Activity>
Please say how many lines below include the word "internals", with nothing beyond the number.

Given data>
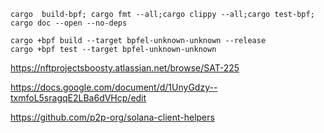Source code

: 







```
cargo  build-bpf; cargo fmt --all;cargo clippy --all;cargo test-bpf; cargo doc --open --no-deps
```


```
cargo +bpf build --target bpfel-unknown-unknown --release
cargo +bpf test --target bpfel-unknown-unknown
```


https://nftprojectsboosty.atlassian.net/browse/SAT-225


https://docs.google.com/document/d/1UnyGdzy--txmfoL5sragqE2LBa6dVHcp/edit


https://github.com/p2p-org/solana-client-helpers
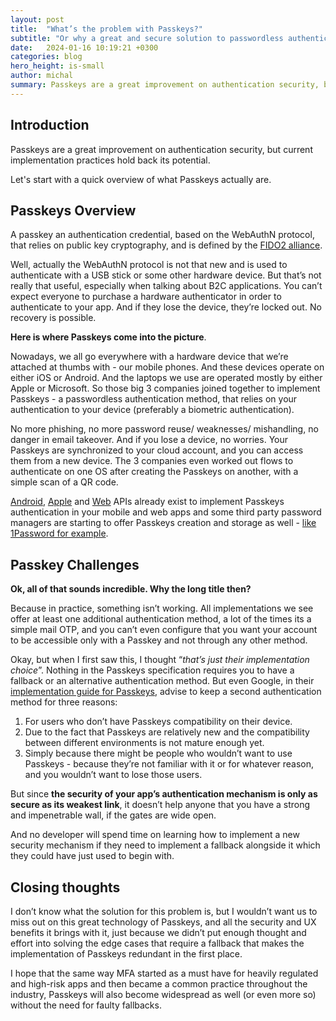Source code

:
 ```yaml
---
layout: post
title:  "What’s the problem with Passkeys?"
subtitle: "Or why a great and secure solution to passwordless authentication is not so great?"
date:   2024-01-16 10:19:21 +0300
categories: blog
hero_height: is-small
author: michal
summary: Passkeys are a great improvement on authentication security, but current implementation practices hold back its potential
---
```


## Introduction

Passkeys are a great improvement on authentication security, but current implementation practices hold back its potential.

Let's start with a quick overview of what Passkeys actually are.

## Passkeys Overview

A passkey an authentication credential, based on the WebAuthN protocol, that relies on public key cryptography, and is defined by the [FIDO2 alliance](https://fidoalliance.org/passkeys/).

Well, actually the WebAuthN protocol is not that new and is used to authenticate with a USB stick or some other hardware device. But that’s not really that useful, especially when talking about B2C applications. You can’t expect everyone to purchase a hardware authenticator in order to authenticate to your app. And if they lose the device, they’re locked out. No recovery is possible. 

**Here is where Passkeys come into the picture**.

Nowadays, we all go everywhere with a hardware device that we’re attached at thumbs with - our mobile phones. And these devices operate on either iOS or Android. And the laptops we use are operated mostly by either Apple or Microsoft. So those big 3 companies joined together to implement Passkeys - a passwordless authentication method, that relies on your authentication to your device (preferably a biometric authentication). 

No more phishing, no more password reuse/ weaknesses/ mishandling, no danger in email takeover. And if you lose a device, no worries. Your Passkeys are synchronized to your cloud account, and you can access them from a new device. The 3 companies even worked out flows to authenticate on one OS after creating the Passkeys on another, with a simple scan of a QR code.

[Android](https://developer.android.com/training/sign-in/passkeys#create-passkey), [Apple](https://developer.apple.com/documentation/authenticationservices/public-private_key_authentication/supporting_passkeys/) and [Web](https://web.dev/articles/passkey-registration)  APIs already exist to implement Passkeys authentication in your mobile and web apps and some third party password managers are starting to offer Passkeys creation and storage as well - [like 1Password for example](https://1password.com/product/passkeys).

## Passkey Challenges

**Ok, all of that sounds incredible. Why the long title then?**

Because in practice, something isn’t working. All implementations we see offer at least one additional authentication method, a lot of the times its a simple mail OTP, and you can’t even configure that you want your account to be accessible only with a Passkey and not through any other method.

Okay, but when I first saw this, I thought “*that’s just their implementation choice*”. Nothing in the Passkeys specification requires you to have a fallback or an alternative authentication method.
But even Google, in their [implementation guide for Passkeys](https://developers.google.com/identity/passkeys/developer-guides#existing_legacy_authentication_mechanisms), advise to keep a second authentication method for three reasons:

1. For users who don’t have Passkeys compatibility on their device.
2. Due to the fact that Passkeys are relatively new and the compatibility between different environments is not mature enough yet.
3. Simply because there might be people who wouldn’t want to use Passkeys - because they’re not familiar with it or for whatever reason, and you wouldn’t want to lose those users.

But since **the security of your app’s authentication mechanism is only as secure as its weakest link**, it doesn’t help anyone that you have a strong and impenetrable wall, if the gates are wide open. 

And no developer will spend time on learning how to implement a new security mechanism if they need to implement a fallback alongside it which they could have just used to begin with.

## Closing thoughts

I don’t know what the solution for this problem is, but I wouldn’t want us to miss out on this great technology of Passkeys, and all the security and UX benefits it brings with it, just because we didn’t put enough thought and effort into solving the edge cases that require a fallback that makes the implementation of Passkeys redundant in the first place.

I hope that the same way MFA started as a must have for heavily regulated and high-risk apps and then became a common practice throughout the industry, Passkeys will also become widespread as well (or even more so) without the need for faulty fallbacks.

--

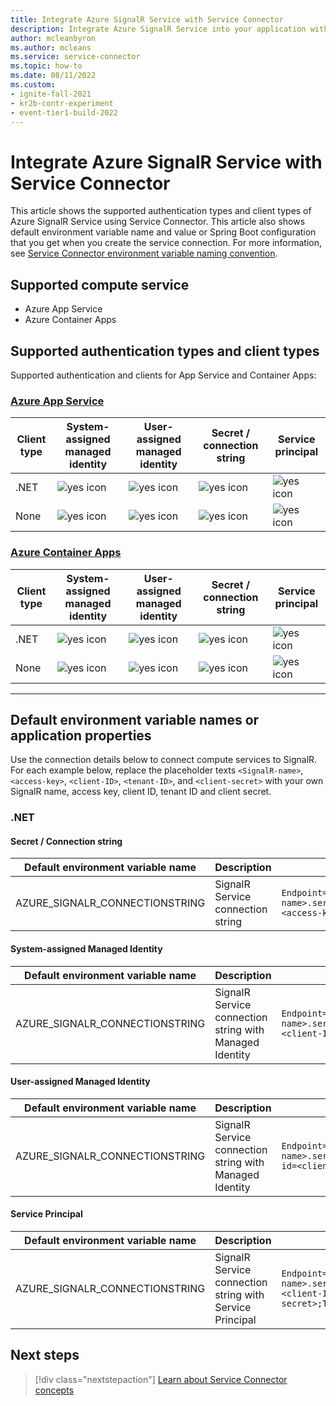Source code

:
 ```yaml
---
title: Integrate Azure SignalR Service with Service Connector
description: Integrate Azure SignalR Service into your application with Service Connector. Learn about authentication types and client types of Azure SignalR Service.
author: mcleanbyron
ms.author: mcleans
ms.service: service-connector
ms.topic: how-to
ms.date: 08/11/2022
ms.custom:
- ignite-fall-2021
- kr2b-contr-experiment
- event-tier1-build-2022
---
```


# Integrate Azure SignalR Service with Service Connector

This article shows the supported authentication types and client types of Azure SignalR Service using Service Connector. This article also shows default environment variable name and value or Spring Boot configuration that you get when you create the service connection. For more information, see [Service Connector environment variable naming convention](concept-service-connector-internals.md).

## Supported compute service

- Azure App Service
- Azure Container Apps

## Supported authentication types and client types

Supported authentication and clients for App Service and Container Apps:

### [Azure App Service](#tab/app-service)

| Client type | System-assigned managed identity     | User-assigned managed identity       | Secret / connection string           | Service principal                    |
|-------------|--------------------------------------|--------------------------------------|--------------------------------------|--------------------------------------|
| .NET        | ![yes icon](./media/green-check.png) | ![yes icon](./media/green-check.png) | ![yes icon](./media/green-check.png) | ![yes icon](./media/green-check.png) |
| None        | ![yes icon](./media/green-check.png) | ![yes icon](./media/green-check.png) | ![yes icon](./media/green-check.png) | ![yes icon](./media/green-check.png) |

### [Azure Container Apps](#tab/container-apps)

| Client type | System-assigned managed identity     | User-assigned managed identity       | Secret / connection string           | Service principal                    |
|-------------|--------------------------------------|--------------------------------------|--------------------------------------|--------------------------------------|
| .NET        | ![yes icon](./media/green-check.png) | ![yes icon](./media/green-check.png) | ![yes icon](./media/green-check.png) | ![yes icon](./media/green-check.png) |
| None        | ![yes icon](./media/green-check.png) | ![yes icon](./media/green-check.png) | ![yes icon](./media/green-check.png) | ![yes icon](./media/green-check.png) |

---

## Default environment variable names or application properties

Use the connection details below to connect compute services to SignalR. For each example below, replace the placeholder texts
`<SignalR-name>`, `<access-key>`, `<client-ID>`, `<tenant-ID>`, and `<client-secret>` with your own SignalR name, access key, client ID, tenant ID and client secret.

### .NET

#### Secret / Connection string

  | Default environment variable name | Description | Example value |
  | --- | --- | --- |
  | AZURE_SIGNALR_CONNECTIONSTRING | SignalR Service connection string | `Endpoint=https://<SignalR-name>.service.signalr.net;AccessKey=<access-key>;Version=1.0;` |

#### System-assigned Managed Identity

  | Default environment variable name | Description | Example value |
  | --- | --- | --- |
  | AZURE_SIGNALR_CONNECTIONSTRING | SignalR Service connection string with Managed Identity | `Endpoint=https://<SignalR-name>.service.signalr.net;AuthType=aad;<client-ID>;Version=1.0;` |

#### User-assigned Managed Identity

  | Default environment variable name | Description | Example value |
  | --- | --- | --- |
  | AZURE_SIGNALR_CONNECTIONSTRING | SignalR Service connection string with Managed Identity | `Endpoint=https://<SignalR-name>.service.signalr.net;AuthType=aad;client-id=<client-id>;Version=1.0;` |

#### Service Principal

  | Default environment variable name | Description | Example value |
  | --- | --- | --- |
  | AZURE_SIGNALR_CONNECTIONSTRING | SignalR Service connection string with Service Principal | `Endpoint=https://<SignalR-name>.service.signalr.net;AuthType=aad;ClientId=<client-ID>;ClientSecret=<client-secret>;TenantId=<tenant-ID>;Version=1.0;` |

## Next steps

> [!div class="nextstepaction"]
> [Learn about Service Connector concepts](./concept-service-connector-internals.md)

Exercise result>
2